[2021-11-11]“东吴企业家药学论坛”第五期第52讲:苏州泓讯生物科技有限公司杨平

发布者:金雪明发布时间:2021-11-08浏览次数:1763

讲座主题:De novo antibody discovery: From gene to Medicine

主讲人:杨平,博士、CEO,苏州泓讯生物科技有限公司

时间:20211111日(周四),1330-1430

地点:苏州大学独墅湖校区二期10033504

个人简介:

杨平,博士,苏州泓讯生物科技有限公司创始人,基因技术专家;江苏省双创专家;江苏省产业教授;苏州工业园区领军;姑苏领军;苏州大学特聘产业教授。

杨平博士于中国药科大学获得药理学学位,美国范德堡大学博士后。此后,他加入了生物行业并担任了多个管理角色。他拥有广泛的管理经验,曾在多家全球生物技术和制药公司担任研发和管理工作。

杨平博士于2013年创立了苏州泓迅生物科技有限公司,目前为泓迅科技的首席执行官和董事长。泓迅科技专注于下一代DNA合成技术、合成生物学及其应用。泓迅科技已经建立了包括下一代DNA合成、抗体大分子从头设计、AI辅助分子优化及设计、DNA数字信息存储技术等在内的专有技术平台。

杨平博士曾获得多项专业奖项,发表了30余篇专业论文,总影响因子>100,引用次数超过800。拥有30余项以上发明专利,软件著作,出席和主持过许多国际科学研讨会。

  

内容简介:

In a combination of breakthroughs in DNA engineering, structure biology machine learning, artificial intelligence and high throughput DNA synthesizing, De novo antibody discovery may replace time intensive and cost intensive traditional antibody discovery process. Traditionally, antibodies are discovered by in vivo immunization procedures or in vitro antibody library screening approaches. By contrast, De novo antibody discovery is a new generation in silico-based antibody discovery methods to facilitate antibody discovery.
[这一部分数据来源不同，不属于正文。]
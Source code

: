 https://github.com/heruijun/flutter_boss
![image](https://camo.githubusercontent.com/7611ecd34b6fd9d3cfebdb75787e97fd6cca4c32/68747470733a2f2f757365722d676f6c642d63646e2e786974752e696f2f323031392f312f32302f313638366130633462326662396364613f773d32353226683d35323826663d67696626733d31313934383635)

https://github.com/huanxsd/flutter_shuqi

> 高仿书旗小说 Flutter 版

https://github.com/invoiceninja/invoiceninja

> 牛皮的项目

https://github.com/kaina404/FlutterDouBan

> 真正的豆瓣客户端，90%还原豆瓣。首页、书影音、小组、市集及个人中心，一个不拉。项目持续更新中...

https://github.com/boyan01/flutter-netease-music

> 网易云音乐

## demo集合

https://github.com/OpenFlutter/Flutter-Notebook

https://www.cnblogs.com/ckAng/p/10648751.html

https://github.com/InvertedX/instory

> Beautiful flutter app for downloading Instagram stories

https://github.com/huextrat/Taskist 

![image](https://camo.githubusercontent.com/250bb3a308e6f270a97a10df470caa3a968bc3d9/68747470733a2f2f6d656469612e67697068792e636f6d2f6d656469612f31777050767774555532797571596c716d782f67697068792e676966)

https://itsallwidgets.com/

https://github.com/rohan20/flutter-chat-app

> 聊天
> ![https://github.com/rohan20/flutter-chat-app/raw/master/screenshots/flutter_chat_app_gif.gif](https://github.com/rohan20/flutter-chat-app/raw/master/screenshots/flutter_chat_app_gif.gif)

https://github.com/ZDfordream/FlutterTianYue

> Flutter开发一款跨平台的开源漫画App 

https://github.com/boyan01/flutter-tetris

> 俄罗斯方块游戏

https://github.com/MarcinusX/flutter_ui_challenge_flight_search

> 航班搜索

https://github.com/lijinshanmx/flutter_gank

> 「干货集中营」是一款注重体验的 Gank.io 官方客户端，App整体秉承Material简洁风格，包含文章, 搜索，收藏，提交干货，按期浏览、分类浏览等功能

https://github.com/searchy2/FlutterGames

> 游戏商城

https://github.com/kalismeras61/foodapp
Syno®Ab is an algorithm that predicts antibody structure and sequences by simulating interactions between antigen and antibody molecules, select high-probability candidates, evaluate their properties, and then synthesize antibody sequences to screen for any specific antigen target. This structure-based antibody prediction processing includes: 1) Extract potential epitopes based on the interface between target and ligand protein; 2) Construct antibody library based on 3D structure; 3) Construct antibody library based on 3D structure; 4) Refine “hitting” antibody-target to increase its stability according to AA bias at different locations in antibody; 5) Select the best antibody hits according to evaluation, optimize DNA sequence and then synthesize gene/library. Our POC (proof of concept) study indicated that SynoAb powering advantages to design antibodies for difficult epitopes; to Computational simulate featured function, to humanize antibody with minimized or no immunogenicity. In addition, it is a fast and cost-effective selection that is animal free as well. In summary, de novo antibody design provides a novel approach for both time and cost-effective antibody drug discovery and development.